Write the entries out again exactly; any picture among them gets left out.

• Extracted data entries:
--------------------------------------------------

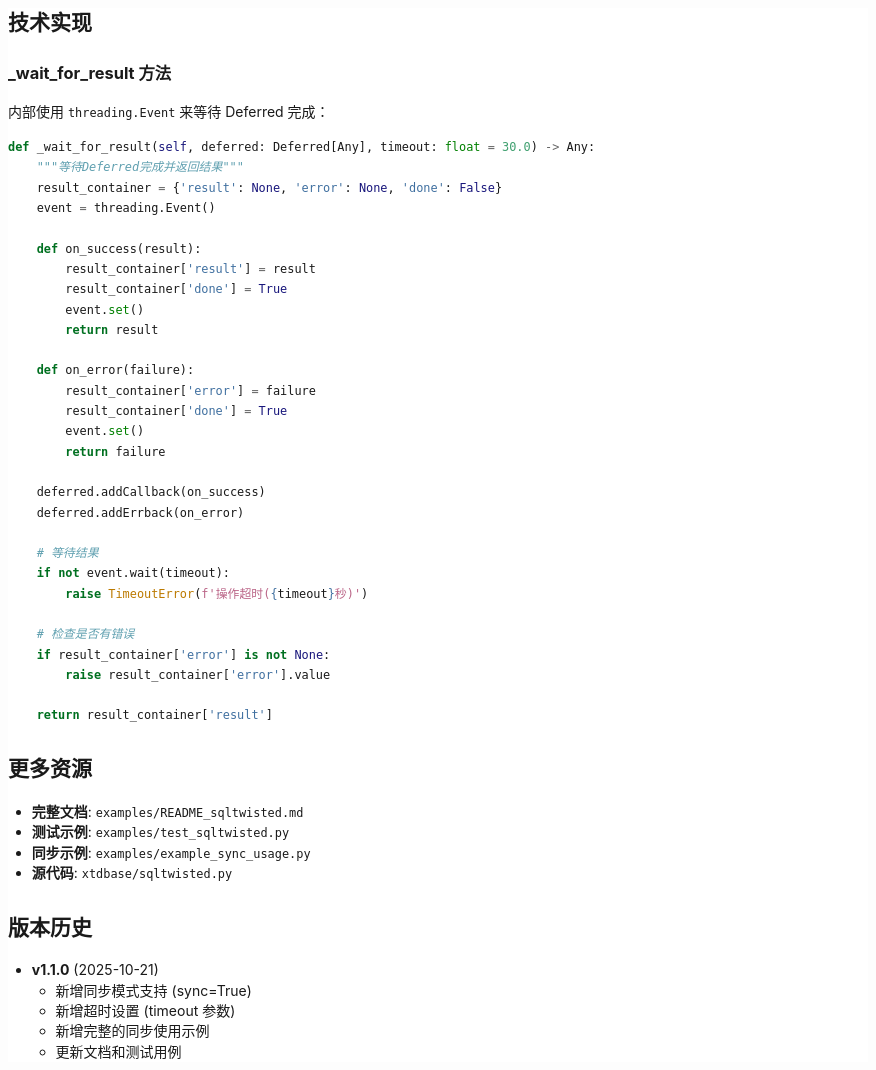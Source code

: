 ## 技术实现

### \_wait_for_result 方法

内部使用 `threading.Event` 来等待 Deferred 完成：

```python
def _wait_for_result(self, deferred: Deferred[Any], timeout: float = 30.0) -> Any:
    """等待Deferred完成并返回结果"""
    result_container = {'result': None, 'error': None, 'done': False}
    event = threading.Event()

    def on_success(result):
        result_container['result'] = result
        result_container['done'] = True
        event.set()
        return result

    def on_error(failure):
        result_container['error'] = failure
        result_container['done'] = True
        event.set()
        return failure

    deferred.addCallback(on_success)
    deferred.addErrback(on_error)

    # 等待结果
    if not event.wait(timeout):
        raise TimeoutError(f'操作超时({timeout}秒)')

    # 检查是否有错误
    if result_container['error'] is not None:
        raise result_container['error'].value

    return result_container['result']
```

## 更多资源

-   **完整文档**: `examples/README_sqltwisted.md`
-   **测试示例**: `examples/test_sqltwisted.py`
-   **同步示例**: `examples/example_sync_usage.py`
-   **源代码**: `xtdbase/sqltwisted.py`

## 版本历史

-   **v1.1.0** (2025-10-21)
    -   新增同步模式支持 (sync=True)
    -   新增超时设置 (timeout 参数)
    -   新增完整的同步使用示例
    -   更新文档和测试用例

--------------------------------------------------

• RESULT OF THIS TASK:
Source code

: ## 技术实现

### \_wait_for_result 方法

内部使用 `threading.Event` 来等待 Deferred 完成：

```python
def _wait_for_result(self, deferred: Deferred[Any], timeout: float = 30.0) -> Any:
    """等待Deferred完成并返回结果"""
    result_container = {'result': None, 'error': None, 'done': False}
    event = threading.Event()

    def on_success(result):
        result_container['result'] = result
        result_container['done'] = True
        event.set()
        return result

    def on_error(failure):
        result_container['error'] = failure
        result_container['done'] = True
        event.set()
        return failure

    deferred.addCallback(on_success)
    deferred.addErrback(on_error)

    # 等待结果
    if not event.wait(timeout):
        raise TimeoutError(f'操作超时({timeout}秒)')

    # 检查是否有错误
    if result_container['error'] is not None:
        raise result_container['error'].value

    return result_container['result']
```

## 更多资源

-   **完整文档**: `examples/README_sqltwisted.md`
-   **测试示例**: `examples/test_sqltwisted.py`
-   **同步示例**: `examples/example_sync_usage.py`
-   **源代码**: `xtdbase/sqltwisted.py`

## 版本历史

-   **v1.1.0** (2025-10-21)
    -   新增同步模式支持 (sync=True)
    -   新增超时设置 (timeout 参数)
    -   新增完整的同步使用示例
    -   更新文档和测试用例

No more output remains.